EXERCISE INPUTS Block Start

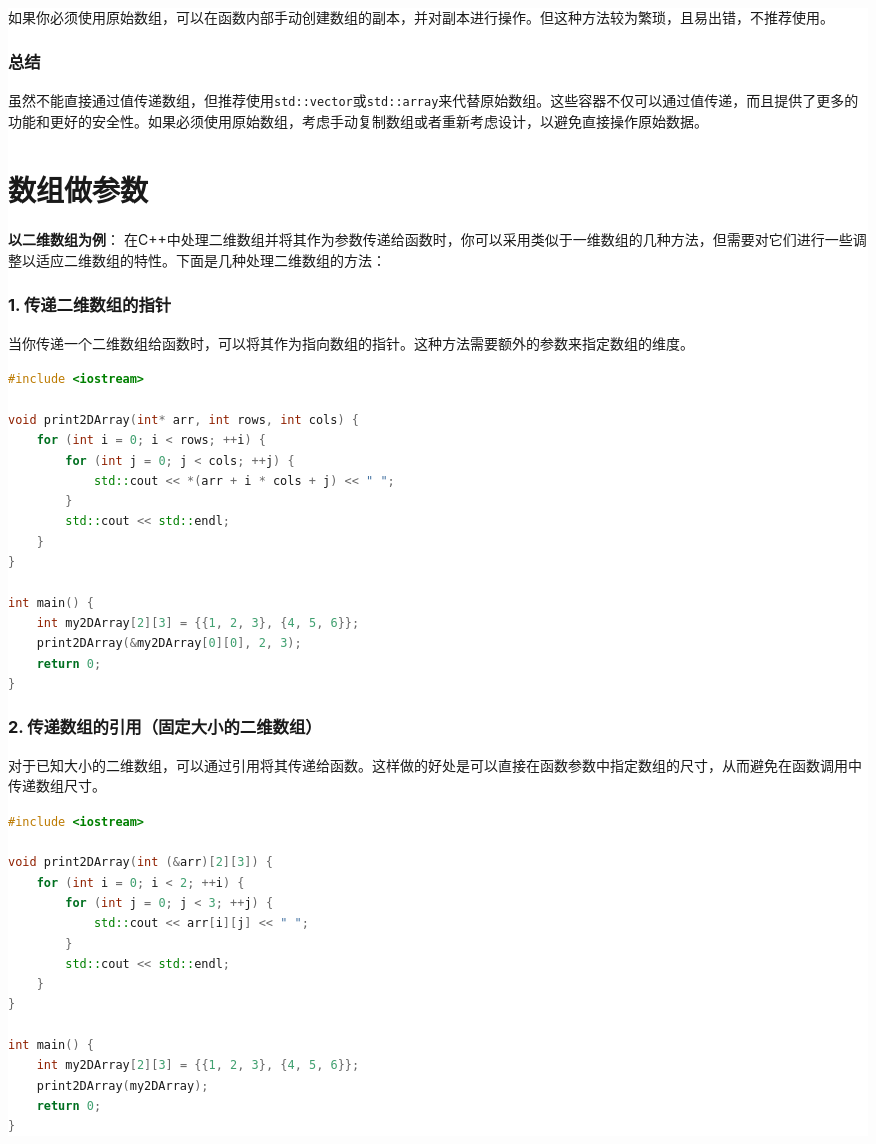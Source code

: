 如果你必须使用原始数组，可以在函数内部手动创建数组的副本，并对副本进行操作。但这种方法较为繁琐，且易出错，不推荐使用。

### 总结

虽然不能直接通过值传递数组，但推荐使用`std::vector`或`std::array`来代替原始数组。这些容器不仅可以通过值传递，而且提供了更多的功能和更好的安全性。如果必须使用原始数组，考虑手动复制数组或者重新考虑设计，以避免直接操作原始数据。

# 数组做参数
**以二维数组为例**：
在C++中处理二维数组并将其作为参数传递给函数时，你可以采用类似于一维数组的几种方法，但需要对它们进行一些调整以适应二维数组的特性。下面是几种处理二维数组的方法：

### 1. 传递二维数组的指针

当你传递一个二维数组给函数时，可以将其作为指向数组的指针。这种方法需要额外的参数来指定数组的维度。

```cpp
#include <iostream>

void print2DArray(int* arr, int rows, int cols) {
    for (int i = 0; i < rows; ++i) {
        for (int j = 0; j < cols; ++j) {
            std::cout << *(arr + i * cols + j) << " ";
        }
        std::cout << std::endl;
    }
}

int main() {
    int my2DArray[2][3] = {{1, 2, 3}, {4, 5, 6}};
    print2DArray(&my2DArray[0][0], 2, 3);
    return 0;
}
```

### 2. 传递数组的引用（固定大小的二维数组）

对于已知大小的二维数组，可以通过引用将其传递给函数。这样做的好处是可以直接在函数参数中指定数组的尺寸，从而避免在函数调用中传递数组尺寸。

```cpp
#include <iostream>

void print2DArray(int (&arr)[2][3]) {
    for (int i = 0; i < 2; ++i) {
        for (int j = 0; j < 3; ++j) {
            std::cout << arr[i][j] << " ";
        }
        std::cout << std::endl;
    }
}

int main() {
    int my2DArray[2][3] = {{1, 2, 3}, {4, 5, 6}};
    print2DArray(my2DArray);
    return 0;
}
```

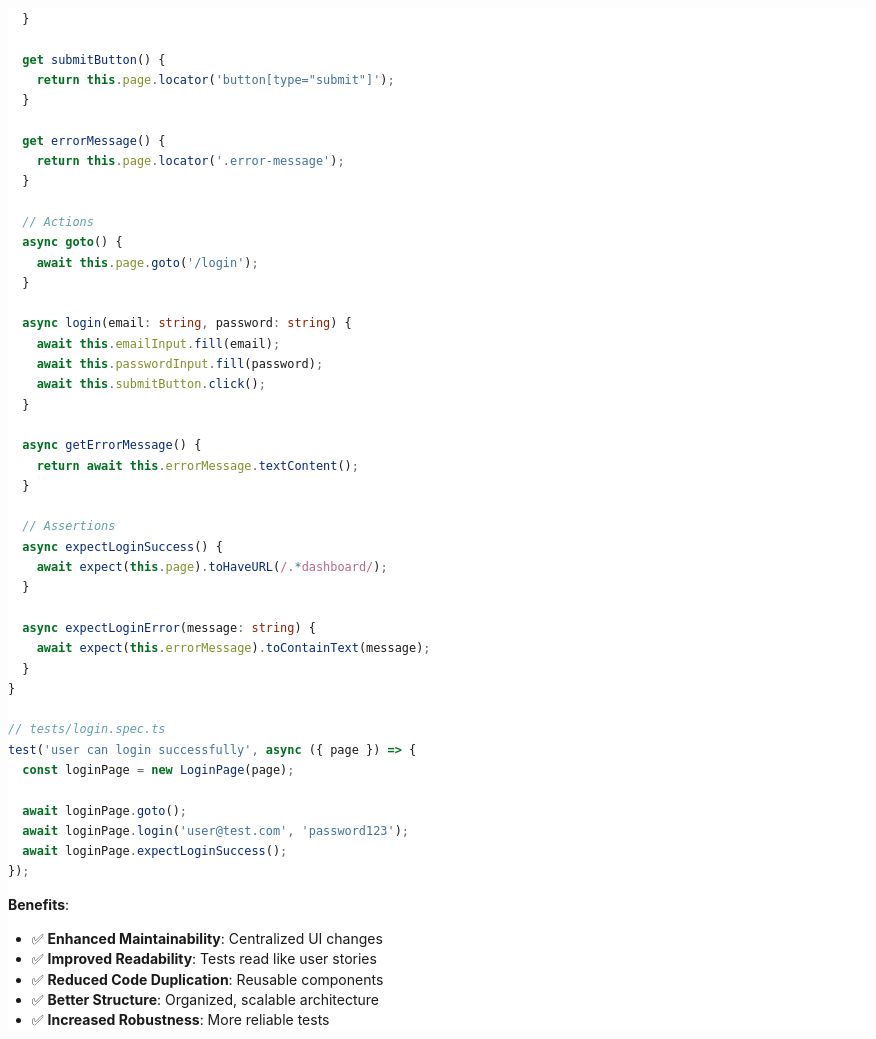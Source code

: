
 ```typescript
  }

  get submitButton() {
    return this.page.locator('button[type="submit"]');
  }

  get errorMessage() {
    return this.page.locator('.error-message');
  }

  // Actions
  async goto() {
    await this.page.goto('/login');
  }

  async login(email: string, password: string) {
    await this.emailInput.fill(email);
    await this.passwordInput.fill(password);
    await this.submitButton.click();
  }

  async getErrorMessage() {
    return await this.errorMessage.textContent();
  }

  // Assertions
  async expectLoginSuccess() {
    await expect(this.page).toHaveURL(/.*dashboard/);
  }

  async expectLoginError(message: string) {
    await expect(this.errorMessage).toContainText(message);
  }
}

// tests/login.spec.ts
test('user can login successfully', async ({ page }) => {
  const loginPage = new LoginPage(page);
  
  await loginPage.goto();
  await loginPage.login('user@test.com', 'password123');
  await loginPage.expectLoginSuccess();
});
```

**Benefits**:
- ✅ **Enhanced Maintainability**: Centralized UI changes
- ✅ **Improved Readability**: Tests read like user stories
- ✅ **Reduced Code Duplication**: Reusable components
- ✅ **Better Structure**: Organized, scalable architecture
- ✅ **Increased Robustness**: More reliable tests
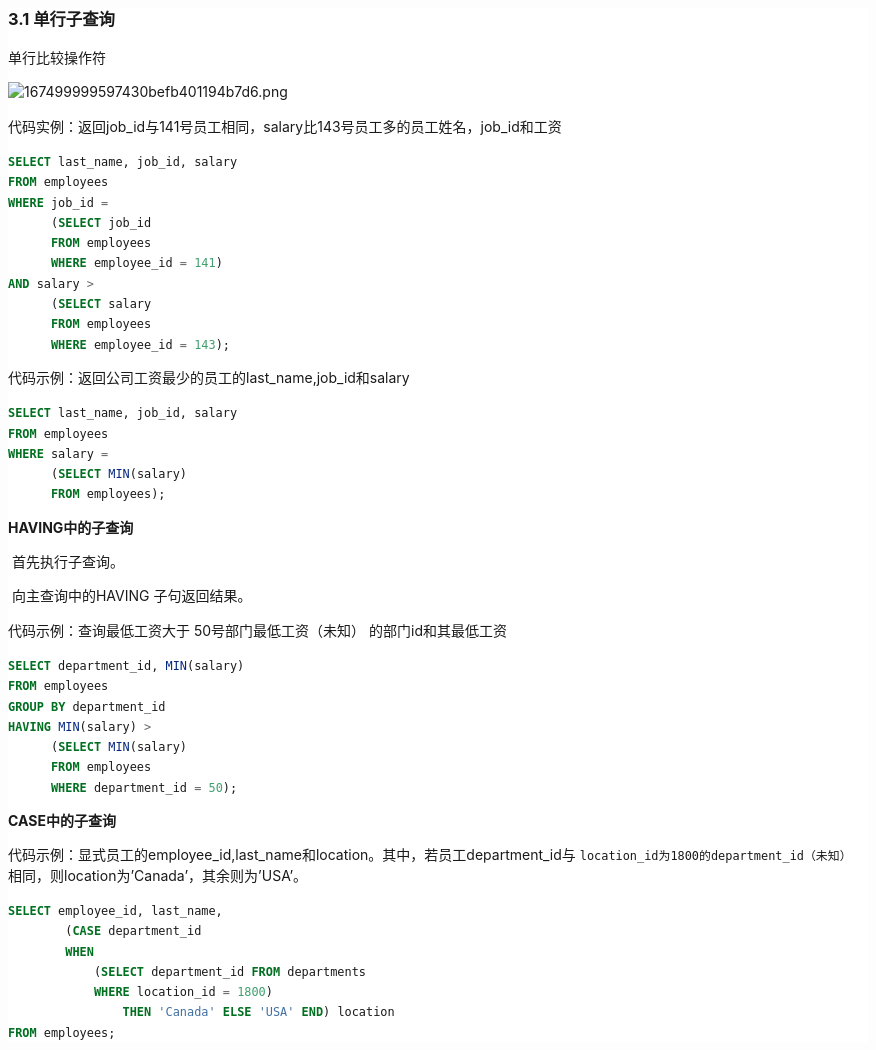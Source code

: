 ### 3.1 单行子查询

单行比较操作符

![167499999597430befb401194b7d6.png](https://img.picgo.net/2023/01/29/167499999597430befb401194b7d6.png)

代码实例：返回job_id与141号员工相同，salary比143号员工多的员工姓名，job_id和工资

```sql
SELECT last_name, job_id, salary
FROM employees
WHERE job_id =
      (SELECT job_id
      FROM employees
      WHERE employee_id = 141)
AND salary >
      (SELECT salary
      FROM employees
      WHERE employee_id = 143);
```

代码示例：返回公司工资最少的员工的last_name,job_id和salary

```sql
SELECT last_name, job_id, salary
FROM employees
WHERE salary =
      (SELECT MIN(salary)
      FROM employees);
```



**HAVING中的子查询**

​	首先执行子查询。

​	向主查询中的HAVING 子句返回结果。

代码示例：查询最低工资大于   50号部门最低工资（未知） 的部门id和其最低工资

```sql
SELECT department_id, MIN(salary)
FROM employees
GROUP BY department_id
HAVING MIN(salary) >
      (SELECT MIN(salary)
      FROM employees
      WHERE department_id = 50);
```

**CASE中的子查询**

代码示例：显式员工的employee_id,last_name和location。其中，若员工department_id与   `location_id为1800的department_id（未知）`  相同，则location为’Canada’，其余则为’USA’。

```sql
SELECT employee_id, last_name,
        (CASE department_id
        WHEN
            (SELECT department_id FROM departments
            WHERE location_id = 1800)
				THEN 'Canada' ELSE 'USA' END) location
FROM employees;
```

EXERCISE INPUTS Block End

REQUIREMENT
Search the data for the string "return" and copy out every line where it is found.

YOUR SOLUTION
    return 0;
    return 0;
    return this.page.locator('button[type="submit"]');
    return this.page.locator('.error-message');
    return await this.errorMessage.textContent();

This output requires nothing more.